START DATA SUPPLIED

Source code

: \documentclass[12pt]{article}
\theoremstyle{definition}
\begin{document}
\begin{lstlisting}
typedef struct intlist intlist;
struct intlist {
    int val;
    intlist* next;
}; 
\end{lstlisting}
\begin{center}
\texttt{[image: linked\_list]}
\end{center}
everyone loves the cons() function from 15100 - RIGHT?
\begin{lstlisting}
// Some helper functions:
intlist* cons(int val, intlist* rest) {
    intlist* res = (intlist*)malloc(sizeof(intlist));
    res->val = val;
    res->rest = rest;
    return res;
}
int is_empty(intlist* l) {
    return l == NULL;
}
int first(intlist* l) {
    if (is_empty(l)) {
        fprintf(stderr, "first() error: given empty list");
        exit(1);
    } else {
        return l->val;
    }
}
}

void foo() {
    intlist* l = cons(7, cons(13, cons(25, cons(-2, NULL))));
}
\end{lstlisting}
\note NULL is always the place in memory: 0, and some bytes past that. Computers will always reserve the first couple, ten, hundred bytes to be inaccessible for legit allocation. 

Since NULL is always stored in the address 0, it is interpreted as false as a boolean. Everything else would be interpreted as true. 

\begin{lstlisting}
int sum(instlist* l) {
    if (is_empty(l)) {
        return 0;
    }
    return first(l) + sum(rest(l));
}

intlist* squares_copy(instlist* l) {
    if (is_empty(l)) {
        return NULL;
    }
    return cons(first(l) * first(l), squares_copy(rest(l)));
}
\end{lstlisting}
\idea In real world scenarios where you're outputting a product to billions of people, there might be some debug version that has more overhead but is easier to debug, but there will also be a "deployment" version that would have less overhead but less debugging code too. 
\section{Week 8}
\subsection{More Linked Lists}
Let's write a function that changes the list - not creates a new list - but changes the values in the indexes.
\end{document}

END DATA SUPPLIED

▸ **YOUR ASSIGNMENT**
The string "that" may appear on lines of the data above; give the number of those lines and nothing more.

▸ **RESULT**
3